StrongSwan-sourced DPDs coming from wrong IP address
Background: We have a StrongSwan-based VPN gateway, to which multiple remote road-warrior endpoints are connected. The Gateway is setup such that the external facing interface has two ip addresses, one that is unique in the system, and one that is shared with a backup Gateway in a failover cluster. (If one node fails, ownership of the shared IP transfers to the remaining node.) "ip addr" shows the following for the interface when it's active:
inet 10.49.1.2/24 brd 10.49.1.255 scope global eth0
inet 10.49.1.10/24 scope global secondary eth0
The Gateway is behind a NATting firewall, which translates the private 10.49.1.10 address to a world routable address. 10.49.1.2 is not translated.
The 10.49.1.10 address is the one that StrongSwan is configured to listen on, as set in the "left" parameter of the relevant connection profile in ipsec.conf.
When we connect, everything seems to be fine using the secondary address. StrongSwan lists it in its "listening on" list, and remote endpoints are able to connect to it. "ipsec statusall" lists the 10.49.1.10 address as the left endpoint of the IKE SAs. If the remote endpoint sends a DPD packet to the secondary address, it successfully receives a response sourced from that address.
However, we're seeing that when the gateway sends a DPD packet of its own, the source IP is the primary address (10.49.1.2) instead of the expected 10.49.1.10. This is causing problems, because the incorrectly-sourced DPD packet can't get past the intervening firewall and NAT step, so the remote endpoint never receives it.
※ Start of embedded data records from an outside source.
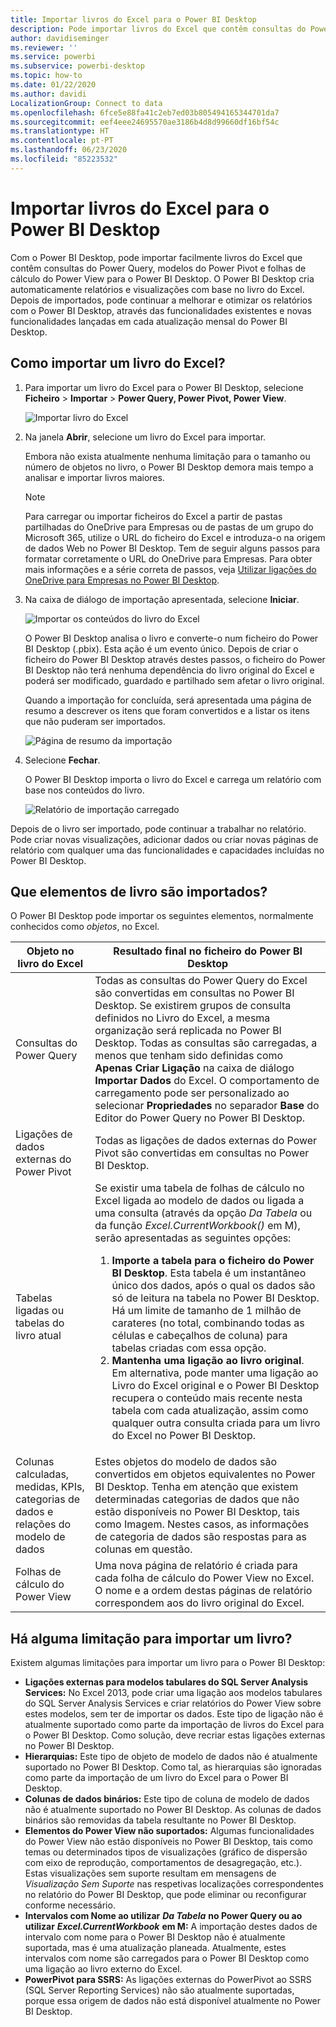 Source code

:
 ```yaml
---
title: Importar livros do Excel para o Power BI Desktop
description: Pode importar livros do Excel que contêm consultas do Power Query, modelos do Power Pivot e folhas de cálculo do Power View para o Power BI Desktop.
author: davidiseminger
ms.reviewer: ''
ms.service: powerbi
ms.subservice: powerbi-desktop
ms.topic: how-to
ms.date: 01/22/2020
ms.author: davidi
LocalizationGroup: Connect to data
ms.openlocfilehash: 6fce5e88fa41c2eb7ed03b805494165344701da7
ms.sourcegitcommit: eef4eee24695570ae3186b4d8d99660df16bf54c
ms.translationtype: HT
ms.contentlocale: pt-PT
ms.lasthandoff: 06/23/2020
ms.locfileid: "85223532"
---
```

# <a name="import-excel-workbooks-into-power-bi-desktop"></a>Importar livros do Excel para o Power BI Desktop
Com o Power BI Desktop, pode importar facilmente livros do Excel que contêm consultas do Power Query, modelos do Power Pivot e folhas de cálculo do Power View para o Power BI Desktop. O Power BI Desktop cria automaticamente relatórios e visualizações com base no livro do Excel. Depois de importados, pode continuar a melhorar e otimizar os relatórios com o Power BI Desktop, através das funcionalidades existentes e novas funcionalidades lançadas em cada atualização mensal do Power BI Desktop.

## <a name="how-do-i-import-an-excel-workbook"></a>Como importar um livro do Excel?
1. Para importar um livro do Excel para o Power BI Desktop, selecione **Ficheiro** > **Importar** > **Power Query, Power Pivot, Power View**.

   ![Importar livro do Excel](media/desktop-import-excel-workbooks/importexceltopbi_1.png)


2. Na janela **Abrir**, selecione um livro do Excel para importar. 

   Embora não exista atualmente nenhuma limitação para o tamanho ou número de objetos no livro, o Power BI Desktop demora mais tempo a analisar e importar livros maiores.

   > [!NOTE]
   > Para carregar ou importar ficheiros do Excel a partir de pastas partilhadas do OneDrive para Empresas ou de pastas de um grupo do Microsoft 365, utilize o URL do ficheiro do Excel e introduza-o na origem de dados Web no Power BI Desktop. Tem de seguir alguns passos para formatar corretamente o URL do OneDrive para Empresas. Para obter mais informações e a série correta de passos, veja [Utilizar ligações do OneDrive para Empresas no Power BI Desktop](desktop-use-onedrive-business-links.md).
   > 
   > 

3. Na caixa de diálogo de importação apresentada, selecione **Iniciar**.

   ![Importar os conteúdos do livro do Excel](media/desktop-import-excel-workbooks/import-excel-power-bi-5.png)


   O Power BI Desktop analisa o livro e converte-o num ficheiro do Power BI Desktop (.pbix). Esta ação é um evento único. Depois de criar o ficheiro do Power BI Desktop através destes passos, o ficheiro do Power BI Desktop não terá nenhuma dependência do livro original do Excel e poderá ser modificado, guardado e partilhado sem afetar o livro original.

   Quando a importação for concluída, será apresentada uma página de resumo a descrever os itens que foram convertidos e a listar os itens que não puderam ser importados.

   ![Página de resumo da importação](media/desktop-import-excel-workbooks/importexceltopbi_3.png)

4. Selecione **Fechar**. 

   O Power BI Desktop importa o livro do Excel e carrega um relatório com base nos conteúdos do livro.

   ![Relatório de importação carregado](media/desktop-import-excel-workbooks/importexceltopbi_4.png)

Depois de o livro ser importado, pode continuar a trabalhar no relatório. Pode criar novas visualizações, adicionar dados ou criar novas páginas de relatório com qualquer uma das funcionalidades e capacidades incluídas no Power BI Desktop.

## <a name="which-workbook-elements-are-imported"></a>Que elementos de livro são importados?
O Power BI Desktop pode importar os seguintes elementos, normalmente conhecidos como *objetos*, no Excel.

| Objeto no livro do Excel | Resultado final no ficheiro do Power BI Desktop |
| --- | --- |
| Consultas do Power Query |Todas as consultas do Power Query do Excel são convertidas em consultas no Power BI Desktop. Se existirem grupos de consulta definidos no Livro do Excel, a mesma organização será replicada no Power BI Desktop. Todas as consultas são carregadas, a menos que tenham sido definidas como **Apenas Criar Ligação** na caixa de diálogo **Importar Dados** do Excel. O comportamento de carregamento pode ser personalizado ao selecionar **Propriedades** no separador **Base** do Editor do Power Query no Power BI Desktop. |
| Ligações de dados externas do Power Pivot |Todas as ligações de dados externas do Power Pivot são convertidas em consultas no Power BI Desktop. |
| Tabelas ligadas ou tabelas do livro atual |Se existir uma tabela de folhas de cálculo no Excel ligada ao modelo de dados ou ligada a uma consulta (através da opção *Da Tabela* ou da função *Excel.CurrentWorkbook()* em M), serão apresentadas as seguintes opções: <ol><li><b>Importe a tabela para o ficheiro do Power BI Desktop</b>. Esta tabela é um instantâneo único dos dados, após o qual os dados são só de leitura na tabela no Power BI Desktop. Há um limite de tamanho de 1 milhão de carateres (no total, combinando todas as células e cabeçalhos de coluna) para tabelas criadas com essa opção.</li><li><b>Mantenha uma ligação ao livro original</b>. Em alternativa, pode manter uma ligação ao Livro do Excel original e o Power BI Desktop recupera o conteúdo mais recente nesta tabela com cada atualização, assim como qualquer outra consulta criada para um livro do Excel no Power BI Desktop.</li></ul> |
| Colunas calculadas, medidas, KPIs, categorias de dados e relações do modelo de dados |Estes objetos do modelo de dados são convertidos em objetos equivalentes no Power BI Desktop. Tenha em atenção que existem determinadas categorias de dados que não estão disponíveis no Power BI Desktop, tais como Imagem. Nestes casos, as informações de categoria de dados são respostas para as colunas em questão. |
| Folhas de cálculo do Power View |Uma nova página de relatório é criada para cada folha de cálculo do Power View no Excel. O nome e a ordem destas páginas de relatório correspondem aos do livro original do Excel. |

## <a name="are-there-any-limitations-to-importing-a-workbook"></a>Há alguma limitação para importar um livro?
Existem algumas limitações para importar um livro para o Power BI Desktop:

* **Ligações externas para modelos tabulares do SQL Server Analysis Services:** No Excel 2013, pode criar uma ligação aos modelos tabulares do SQL Server Analysis Services e criar relatórios do Power View sobre estes modelos, sem ter de importar os dados. Este tipo de ligação não é atualmente suportado como parte da importação de livros do Excel para o Power BI Desktop. Como solução, deve recriar estas ligações externas no Power BI Desktop.
* **Hierarquias:** Este tipo de objeto de modelo de dados não é atualmente suportado no Power BI Desktop. Como tal, as hierarquias são ignoradas como parte da importação de um livro do Excel para o Power BI Desktop.
* **Colunas de dados binários:** Este tipo de coluna de modelo de dados não é atualmente suportado no Power BI Desktop. As colunas de dados binários são removidas da tabela resultante no Power BI Desktop.
* **Elementos do Power View não suportados:** Algumas funcionalidades do Power View não estão disponíveis no Power BI Desktop, tais como temas ou determinados tipos de visualizações (gráfico de dispersão com eixo de reprodução, comportamentos de desagregação, etc.). Estas visualizações sem suporte resultam em mensagens de *Visualização Sem Suporte* nas respetivas localizações correspondentes no relatório do Power BI Desktop, que pode eliminar ou reconfigurar conforme necessário.
* **Intervalos com Nome ao utilizar** ***Da Tabela*** **no Power Query ou ao utilizar** ***Excel.CurrentWorkbook*** **em M:** A importação destes dados de intervalo com nome para o Power BI Desktop não é atualmente suportada, mas é uma atualização planeada. Atualmente, estes intervalos com nome são carregados para o Power BI Desktop como uma ligação ao livro externo do Excel.
* **PowerPivot para SSRS:** As ligações externas do PowerPivot ao SSRS (SQL Server Reporting Services) não são atualmente suportadas, porque essa origem de dados não está disponível atualmente no Power BI Desktop.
If no traffic comes from the endpoint before the timeout, the SA is cleared and the endpoint is disconnected.
Thanks in advance for any help you can give.
#1 Updated by Brian Pruss over 7 years ago
From the logs, it appears that StrongSwan is using the global routing table to source DPD packets instead of the SA's source IP. I found an entry in charon.log under KNL saying "getting address to reach <remote endpoint address>", and then several entries later saying that it's sending packets from 10.49.1.2.
#3 Updated by Tobias Brunner over 7 years ago
- Status changed from New to Feedback
I found an entry in charon.log under KNL saying "getting address to reach <remote endpoint address>", and then several entries later saying that it's sending packets from 10.49.1.2.
Before that message you should see why it did the lookup. In general, charon uses the addresses it already knows, unless there is a route/interface/address change that may cause a new route/source address lookup. Since 5.0.1 charon tries to keep the current source address if possible. In earlier releases, though, it simply used the first address that seemed usable (according to the routes returned by the kernel), which was not necessarily the same one. I suppose it's this behavior that causes problems here. If an upgrade is no option for you, tweaking the routing tables might work (using the charon.ignore_routing_tables option in strongswan.conf).
#4 Updated by Brian Pruss over 7 years ago
Thanks for the help you've provided. Just to put some closure on the issue, we ended up changing the routes to point the src attribute to the shared external address. This required some coordination with the clustering configuration, as the route can't be set when the specified source IP doesn't exist on the system.